**Saved data entries:**

....

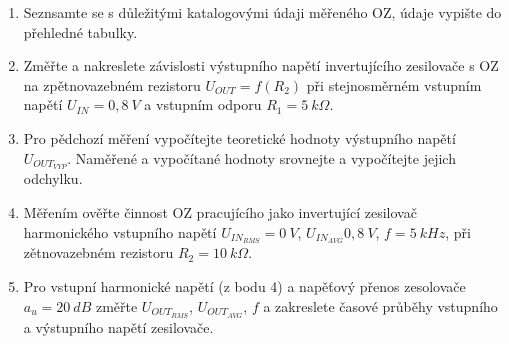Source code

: \begin{minipage}[H][11.48cm][c]{0.8\textwidth}
  \begin{enumerate}
    \item
      Seznsamte se s důležitými katalogovými údaji měřeného OZ, údaje vypište do přehledné tabulky.
    \item
      Změřte a nakreslete závislosti výstupního napětí invertujícího zesilovače s OZ na zpětnovazebném rezistoru $U_{OUT} = f(R_2)$ při stejnosměrném vstupním napětí $U_{IN} = 0,8~V$ a vstupním odporu $R_1 = 5~k\Omega$.
    \item
    	Pro pědchozí měření vypočítejte teoretické hodnoty výstupního napětí $U_{OUT_{VYP}}$. Naměřené a vypočítané hodnoty srovnejte a vypočítejte jejich odchylku.
    \item
      Měřením ověřte činnost OZ pracujícího jako invertující zesilovač harmonického vstupního napětí $U_{IN_{RMS}} = 0~V$, $U_{IN_{AVG}} 0,8~V$, $f = 5~kHz$, při zětnovazebném rezistoru $R_2 = 10~k\Omega$.
    \item
      Pro vstupní harmonické napětí (z bodu 4) a napěťový přenos zesolovače $a_u = 20~dB$ změřte $U_{OUT_{RMS}}$, $U_{OUT_{AVG}}$, $f$ a zakreslete časové průběhy vstupního a výstupního napětí zesilovače.
  \end{enumerate}

\end{minipage}


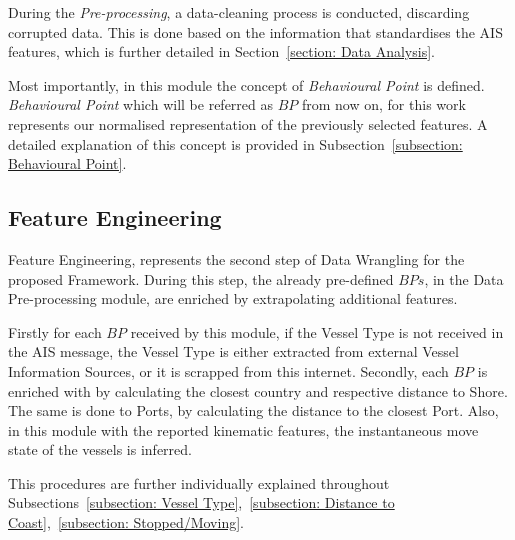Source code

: During the \emph{Pre-processing}, a data-cleaning process is conducted, discarding corrupted data. This is done based on the information that standardises the AIS features, which is further detailed in Section~\ref{section: Data Analysis}.

Most importantly, in this module the concept of \emph{Behavioural Point} is defined. \emph{Behavioural Point} which will be referred as $BP$ from now on, for this work represents our normalised representation of the previously selected features. A detailed explanation of this concept is provided in Subsection~\ref{subsection: Behavioural Point}.

\subsection{Feature Engineering}
\label{subsection: 3 Feature Engineering}
Feature Engineering, represents the second step of Data Wrangling for the proposed Framework. During this step, the already pre-defined $BPs$, in the Data Pre-processing module, are enriched by extrapolating additional features. 

Firstly for each $BP$ received by this module, if the Vessel Type is not received in the AIS message, the Vessel Type is either extracted from external Vessel Information Sources, or it is scrapped from this internet.
Secondly, each $BP$ is enriched with by calculating the closest country and respective distance to Shore. The same is done to Ports, by calculating the distance to the closest Port. Also, in this module with the reported kinematic features, the instantaneous move state of the vessels is inferred.

This procedures are further individually explained throughout Subsections~\ref{subsection: Vessel Type},~\ref{subsection: Distance to Coast},~\ref{subsection: Stopped/Moving}.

....

**Task details:** What lines above contain the string "detailed"? Copy all of them.

**Exercise result:**
: During the \emph{Pre-processing}, a data-cleaning process is conducted, discarding corrupted data. This is done based on the information that standardises the AIS features, which is further detailed in Section~\ref{section: Data Analysis}.
Most importantly, in this module the concept of \emph{Behavioural Point} is defined. \emph{Behavioural Point} which will be referred as $BP$ from now on, for this work represents our normalised representation of the previously selected features. A detailed explanation of this concept is provided in Subsection~\ref{subsection: Behavioural Point}.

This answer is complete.